Problem to solve: Copy every line from the records below that carries the word "пароля".
START Records shown
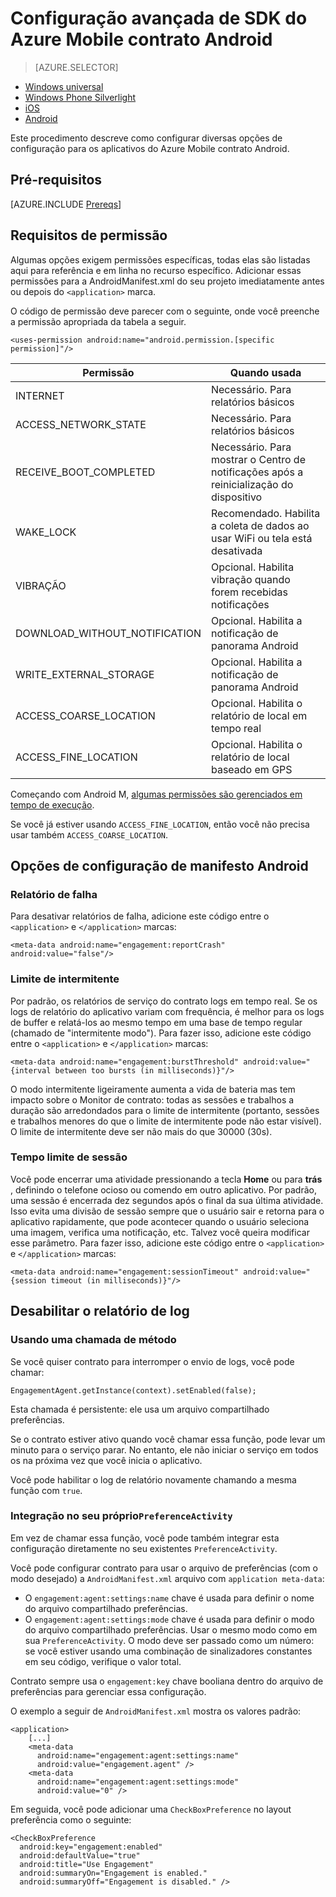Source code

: <properties
    pageTitle="Configuração avançada de SDK do Azure Mobile contrato Android"
    description="Descreve as opções de configuração avançada, incluindo o manifesto Android com o SDK do Azure Mobile contrato Android"
    services="mobile-engagement"
    documentationCenter="mobile"
    authors="piyushjo"
    manager="erikre"
    editor="" />

<tags
    ms.service="mobile-engagement"
    ms.workload="mobile"
    ms.tgt_pltfrm="mobile-android"
    ms.devlang="Java"
    ms.topic="article"
    ms.date="10/04/2016"
    ms.author="piyushjo;ricksal" />

# <a name="advanced-configuration-for-azure-mobile-engagement-android-sdk"></a>Configuração avançada de SDK do Azure Mobile contrato Android

> [AZURE.SELECTOR]
- [Windows universal](mobile-engagement-windows-store-advanced-configuration.md)
- [Windows Phone Silverlight](mobile-engagement-windows-phone-integrate-engagement.md)
- [iOS](mobile-engagement-ios-integrate-engagement.md)
- [Android](mobile-engagement-android-advanced-configuration.md)

Este procedimento descreve como configurar diversas opções de configuração para os aplicativos do Azure Mobile contrato Android.

## <a name="prerequisites"></a>Pré-requisitos

[AZURE.INCLUDE [Prereqs](../../includes/mobile-engagement-android-prereqs.md)]

## <a name="permission-requirements"></a>Requisitos de permissão
Algumas opções exigem permissões específicas, todas elas são listadas aqui para referência e em linha no recurso específico. Adicionar essas permissões para a AndroidManifest.xml do seu projeto imediatamente antes ou depois do `<application>` marca.

O código de permissão deve parecer com o seguinte, onde você preenche a permissão apropriada da tabela a seguir.

    <uses-permission android:name="android.permission.[specific permission]"/>


| Permissão | Quando usada |
| ---------- | --------- |
| INTERNET | Necessário. Para relatórios básicos |
| ACCESS_NETWORK_STATE | Necessário. Para relatórios básicos |
| RECEIVE_BOOT_COMPLETED | Necessário. Para mostrar o Centro de notificações após a reinicialização do dispositivo |
| WAKE_LOCK | Recomendado. Habilita a coleta de dados ao usar WiFi ou tela está desativada |
| VIBRAÇÃO | Opcional. Habilita vibração quando forem recebidas notificações |
| DOWNLOAD_WITHOUT_NOTIFICATION | Opcional. Habilita a notificação de panorama Android |
| WRITE_EXTERNAL_STORAGE | Opcional. Habilita a notificação de panorama Android |
| ACCESS_COARSE_LOCATION | Opcional. Habilita o relatório de local em tempo real |
| ACCESS_FINE_LOCATION | Opcional. Habilita o relatório de local baseado em GPS |

Começando com Android M, [algumas permissões são gerenciados em tempo de execução](mobile-engagement-android-location-reporting.md#Android-M-Permissions).

Se você já estiver usando ``ACCESS_FINE_LOCATION``, então você não precisa usar também ``ACCESS_COARSE_LOCATION``.

## <a name="android-manifest-configuration-options"></a>Opções de configuração de manifesto Android

### <a name="crash-report"></a>Relatório de falha

Para desativar relatórios de falha, adicione este código entre o `<application>` e `</application>` marcas:

    <meta-data android:name="engagement:reportCrash" android:value="false"/>

### <a name="burst-threshold"></a>Limite de intermitente

Por padrão, os relatórios de serviço do contrato logs em tempo real. Se os logs de relatório do aplicativo variam com frequência, é melhor para os logs de buffer e relatá-los ao mesmo tempo em uma base de tempo regular (chamado de "intermitente modo"). Para fazer isso, adicione este código entre o `<application>` e `</application>` marcas:

    <meta-data android:name="engagement:burstThreshold" android:value="{interval between too bursts (in milliseconds)}"/>

O modo intermitente ligeiramente aumenta a vida de bateria mas tem impacto sobre o Monitor de contrato: todas as sessões e trabalhos a duração são arredondados para o limite de intermitente (portanto, sessões e trabalhos menores do que o limite de intermitente pode não estar visível). O limite de intermitente deve ser não mais do que 30000 (30s).

### <a name="session-timeout"></a>Tempo limite de sessão

 Você pode encerrar uma atividade pressionando a tecla **Home** ou para **trás** , definindo o telefone ocioso ou comendo em outro aplicativo. Por padrão, uma sessão é encerrada dez segundos após o final da sua última atividade. Isso evita uma divisão de sessão sempre que o usuário sair e retorna para o aplicativo rapidamente, que pode acontecer quando o usuário seleciona uma imagem, verifica uma notificação, etc. Talvez você queira modificar esse parâmetro. Para fazer isso, adicione este código entre o `<application>` e `</application>` marcas:

    <meta-data android:name="engagement:sessionTimeout" android:value="{session timeout (in milliseconds)}"/>

## <a name="disable-log-reporting"></a>Desabilitar o relatório de log

### <a name="using-a-method-call"></a>Usando uma chamada de método

Se você quiser contrato para interromper o envio de logs, você pode chamar:

    EngagementAgent.getInstance(context).setEnabled(false);

Esta chamada é persistente: ele usa um arquivo compartilhado preferências.

Se o contrato estiver ativo quando você chamar essa função, pode levar um minuto para o serviço parar. No entanto, ele não iniciar o serviço em todos os na próxima vez que você inicia o aplicativo.

Você pode habilitar o log de relatório novamente chamando a mesma função com `true`.

### <a name="integration-in-your-own-preferenceactivity"></a>Integração no seu próprio`PreferenceActivity`

Em vez de chamar essa função, você pode também integrar esta configuração diretamente no seu existentes `PreferenceActivity`.

Você pode configurar contrato para usar o arquivo de preferências (com o modo desejado) a `AndroidManifest.xml` arquivo com `application meta-data`:

-   O `engagement:agent:settings:name` chave é usada para definir o nome do arquivo compartilhado preferências.
-   O `engagement:agent:settings:mode` chave é usada para definir o modo do arquivo compartilhado preferências. Usar o mesmo modo como em sua `PreferenceActivity`. O modo deve ser passado como um número: se você estiver usando uma combinação de sinalizadores constantes em seu código, verifique o valor total.

Contrato sempre usa o `engagement:key` chave booliana dentro do arquivo de preferências para gerenciar essa configuração.

O exemplo a seguir de `AndroidManifest.xml` mostra os valores padrão:

    <application>
        [...]
        <meta-data
          android:name="engagement:agent:settings:name"
          android:value="engagement.agent" />
        <meta-data
          android:name="engagement:agent:settings:mode"
          android:value="0" />

Em seguida, você pode adicionar uma `CheckBoxPreference` no layout preferência como o seguinte:

    <CheckBoxPreference
      android:key="engagement:enabled"
      android:defaultValue="true"
      android:title="Use Engagement"
      android:summaryOn="Engagement is enabled."
      android:summaryOff="Engagement is disabled." />
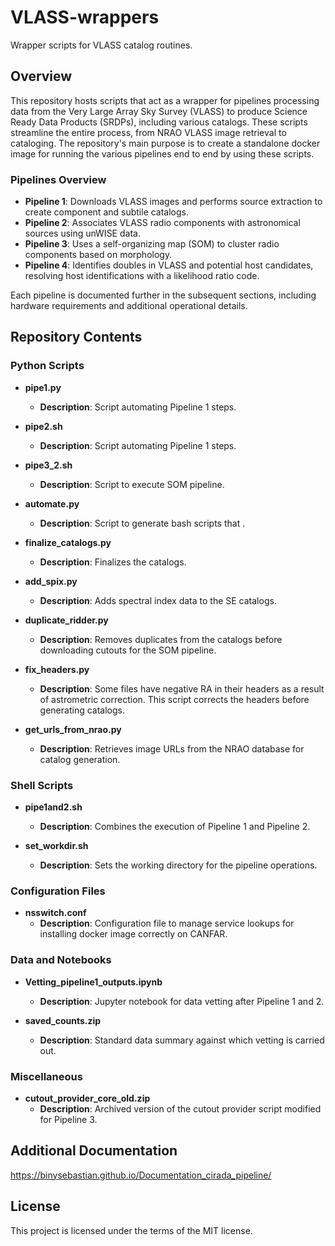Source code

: # VLASS-wrappers
Wrapper scripts for VLASS catalog routines.


## Overview
This repository hosts scripts that act as a wrapper for pipelines processing data from the Very Large Array Sky Survey (VLASS) to produce Science Ready Data Products (SRDPs), including various catalogs. These scripts streamline the entire process, from NRAO VLASS image retrieval to cataloging. The repository's main purpose is to create a standalone docker image for running the various pipelines end to end by using these scripts.


### Pipelines Overview

- **Pipeline 1**: Downloads VLASS images and performs source extraction to create component and subtile catalogs.
- **Pipeline 2**: Associates VLASS radio components with astronomical sources using unWISE data.
- **Pipeline 3**: Uses a self-organizing map (SOM) to cluster radio components based on morphology.
- **Pipeline 4**: Identifies doubles in VLASS and potential host candidates, resolving host identifications with a likelihood ratio code.

Each pipeline is documented further in the subsequent sections, including hardware requirements and additional operational details.

## Repository Contents

### Python Scripts

- **pipe1.py**
  - **Description**: Script automating Pipeline 1 steps.
  
- **pipe2.sh**
  - **Description**: Script automating Pipeline 1 steps.

- **pipe3_2.sh**
  - **Description**: Script to execute SOM pipeline.

- **automate.py**
  - **Description**: Script to generate bash scripts that .

- **finalize_catalogs.py**
  - **Description**: Finalizes the catalogs.

- **add_spix.py**
  - **Description**: Adds spectral index data to the SE catalogs.

- **duplicate_ridder.py**
  - **Description**: Removes duplicates from the catalogs before downloading cutouts for the SOM pipeline.

- **fix_headers.py**
  - **Description**: Some files have negative RA in their headers as a result of astrometric correction. This script corrects the headers before generating catalogs.

- **get_urls_from_nrao.py**
  - **Description**: Retrieves image URLs from the NRAO database for catalog generation.

### Shell Scripts

- **pipe1and2.sh**
  - **Description**: Combines the execution of Pipeline 1 and Pipeline 2.

- **set_workdir.sh**
  - **Description**: Sets the working directory for the pipeline operations.

### Configuration Files

- **nsswitch.conf**
  - **Description**: Configuration file to manage service lookups for installing docker image correctly on CANFAR.

### Data and Notebooks

- **Vetting_pipeline1_outputs.ipynb**
  - **Description**: Jupyter notebook for data vetting after Pipeline 1 and 2.

- **saved_counts.zip**
  - **Description**: Standard data summary against which vetting is carried out.

### Miscellaneous

- **cutout_provider_core_old.zip**
  - **Description**: Archived version of the cutout provider script modified for Pipeline 3.
 

## Additional Documentation

https://binysebastian.github.io/Documentation_cirada_pipeline/


## License
This project is licensed under the terms of the MIT license.
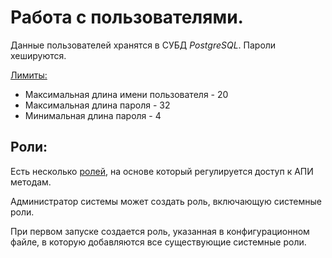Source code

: # Работа с пользователями.

Данные пользователей хранятся в СУБД *PostgreSQL*. Пароли хешируются.

[Лимиты:](../src/versioning-manager-api/StaticStorages/FieldsLimits.cs)

* Максимальная длина имени пользователя - 20
* Максимальная длина пароля - 32
* Минимальная длина пароля - 4

## Роли:

Есть несколько [ролей](../src/versioning-manager-api/StaticStorages/RolesStorage.cs), на основе который регулируется
доступ к АПИ методам.

Администратор системы может создать роль, включающую системные роли.

При первом запуске создается роль, указанная в конфигурационном файле, в которую добавляются все существующие системные
роли.
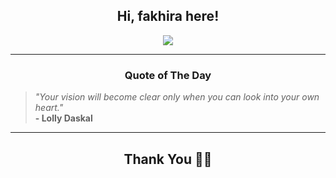 <h2 align="center"> Hi, fakhira here!</h2>

<p align="center">
<a href="https://github.com/fakhiralkda" alt="github streak"><img src="https://dvst-streak.herokuapp.com/?user=fakhiralkda&theme=tokyonight&fire=DD472C"></a>
</p>

<hr>
<h3 align="center">Quote of The Day</h3>
<p align="center">
<blockquote>
<i>"Your vision will become clear only when you can look into your own heart."</i>
<br>
<b>- Lolly Daskal</b>
</blockquote>
</p>


<hr>
<h2 align="center">Thank You 🙏🏼</h2>
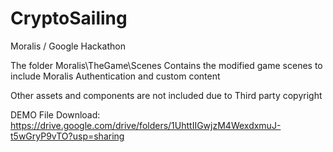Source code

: # CryptoSailing
Moralis / Google Hackathon

The folder Moralis\TheGame\Scenes
Contains the modified game scenes to include Moralis Authentication and custom content

Other assets and components are not included due to Third party copyright

DEMO File Download:
https://drive.google.com/drive/folders/1UhttIIGwjzM4WexdxmuJ-t5wGryP9vTO?usp=sharing

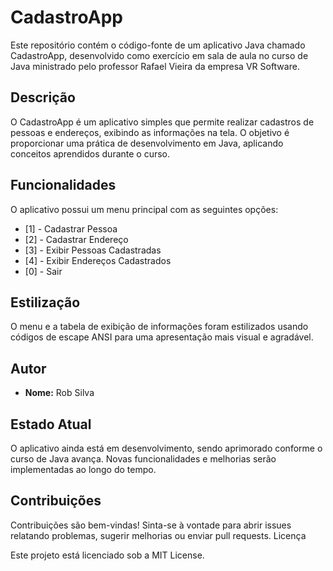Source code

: # CadastroApp

Este repositório contém o código-fonte de um aplicativo Java chamado CadastroApp, desenvolvido como exercício em sala de aula no curso de Java ministrado pelo professor Rafael Vieira da empresa VR Software.

## Descrição

O CadastroApp é um aplicativo simples que permite realizar cadastros de pessoas e endereços, exibindo as informações na tela. O objetivo é proporcionar uma prática de desenvolvimento em Java, aplicando conceitos aprendidos durante o curso.

## Funcionalidades

O aplicativo possui um menu principal com as seguintes opções:

- [1] - Cadastrar Pessoa
- [2] - Cadastrar Endereço
- [3] - Exibir Pessoas Cadastradas
- [4] - Exibir Endereços Cadastrados
- [0] - Sair

## Estilização

O menu e a tabela de exibição de informações foram estilizados usando códigos de escape ANSI para uma apresentação mais visual e agradável.

## Autor

- **Nome:** Rob Silva

## Estado Atual

O aplicativo ainda está em desenvolvimento, sendo aprimorado conforme o curso de Java avança. Novas funcionalidades e melhorias serão implementadas ao longo do tempo.

## Contribuições

Contribuições são bem-vindas! Sinta-se à vontade para abrir issues relatando problemas, sugerir melhorias ou enviar pull requests.
Licença

Este projeto está licenciado sob a MIT License.
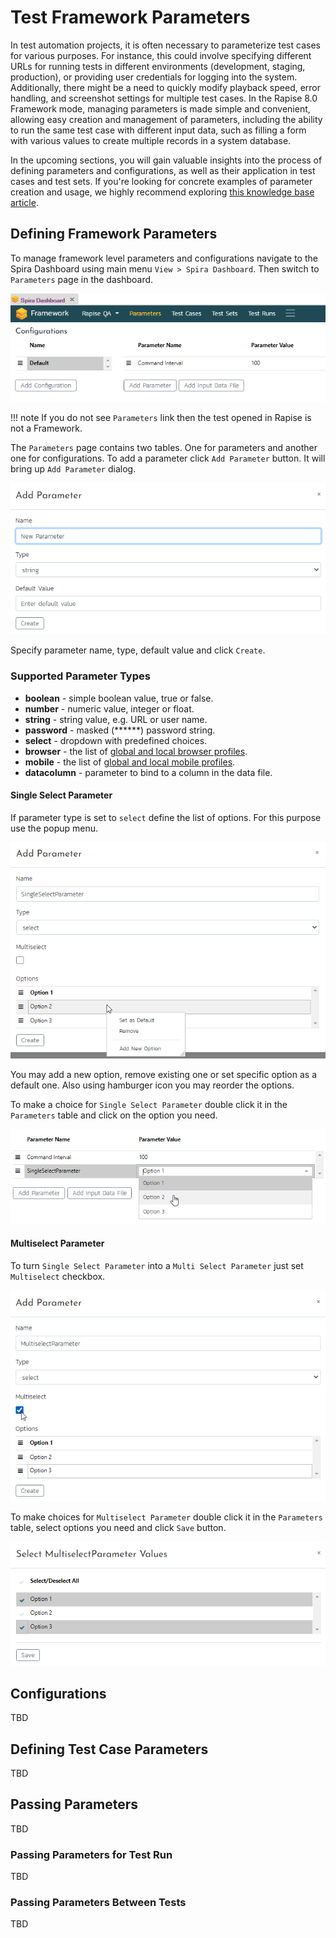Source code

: # Test Framework Parameters

In test automation projects, it is often necessary to parameterize test cases for various purposes. For instance, this could involve specifying different URLs for running tests in different environments (development, staging, production), or providing user credentials for logging into the system. Additionally, there might be a need to quickly modify playback speed, error handling, and screenshot settings for multiple test cases. In the Rapise 8.0 Framework mode, managing parameters is made simple and convenient, allowing easy creation and management of parameters, including the ability to run the same test case with different input data, such as filling a form with various values to create multiple records in a system database.

In the upcoming sections, you will gain valuable insights into the process of defining parameters and configurations, as well as their application in test cases and test sets. If you're looking for concrete examples of parameter creation and usage, we highly recommend exploring [this knowledge base article](https://www.inflectra.com/Support/KnowledgeBase/KB749.aspx).

## Defining Framework Parameters

To manage framework level parameters and configurations navigate to the Spira Dashboard using main menu `View > Spira Dashboard`. Then switch to `Parameters` page in the dashboard.

![Parameters Page](img/parameters_parameters_tab.png)

!!! note
    If you do not see `Parameters` link then the test opened in Rapise is not a Framework.

The `Parameters` page contains two tables. One for parameters and another one for configurations. To add a parameter click `Add Parameter` button. It will bring up `Add Parameter` dialog.

![Add Parameter Dialog](img/parameters_add_parameter_dialog.png)

Specify parameter name, type, default value and click `Create`. 

### Supported Parameter Types

- **boolean** - simple boolean value, true or false.
- **number** - numeric value, integer or float.
- **string** - string value, e.g. URL or user name. 
- **password** - masked (******) password string.
- **select** - dropdown with predefined choices.
- **browser** - the list of [global and local browser profiles](../selenium_settings_dialog.md#local-selenium-profiles).
- **mobile** - the list of [global and local mobile profiles](../mobile_settings_dialog.md#local-mobile-profiles).
- **datacolumn** - parameter to bind to a column in the data file.

#### Single Select Parameter

If parameter type is set to `select` define the list of options. For this purpose use the popup menu.

![Single Select Parameter](img/parameters_add_single_select_parameter.png)

You may add a new option, remove existing one or set specific option as a default one. Also using hamburger icon you may reorder the options.

To make a choice for `Single Select Parameter` double click it in the `Parameters` table and click on the option you need.

![Choose Single Select Option](img/parameters_choose_single_select_option.png)

#### Multiselect Parameter

To turn `Single Select Parameter` into a `Multi Select Parameter` just set `Multiselect` checkbox.

![Multiselect Parameter](img/parameters_add_multiselect_parameter.png)

To make choices for `Multiselect Parameter` double click it in the `Parameters` table, select options you need and click `Save` button.

![Choose Multiselect Options](img/parameters_choose_multiselect_options.png)

## Configurations

TBD

## Defining Test Case Parameters

TBD

## Passing Parameters

TBD

### Passing Parameters for Test Run

TBD

### Passing Parameters Between Tests

TBD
END Records shown
Response to this exercise:
* Максимальная длина пароля - 32
* Минимальная длина пароля - 4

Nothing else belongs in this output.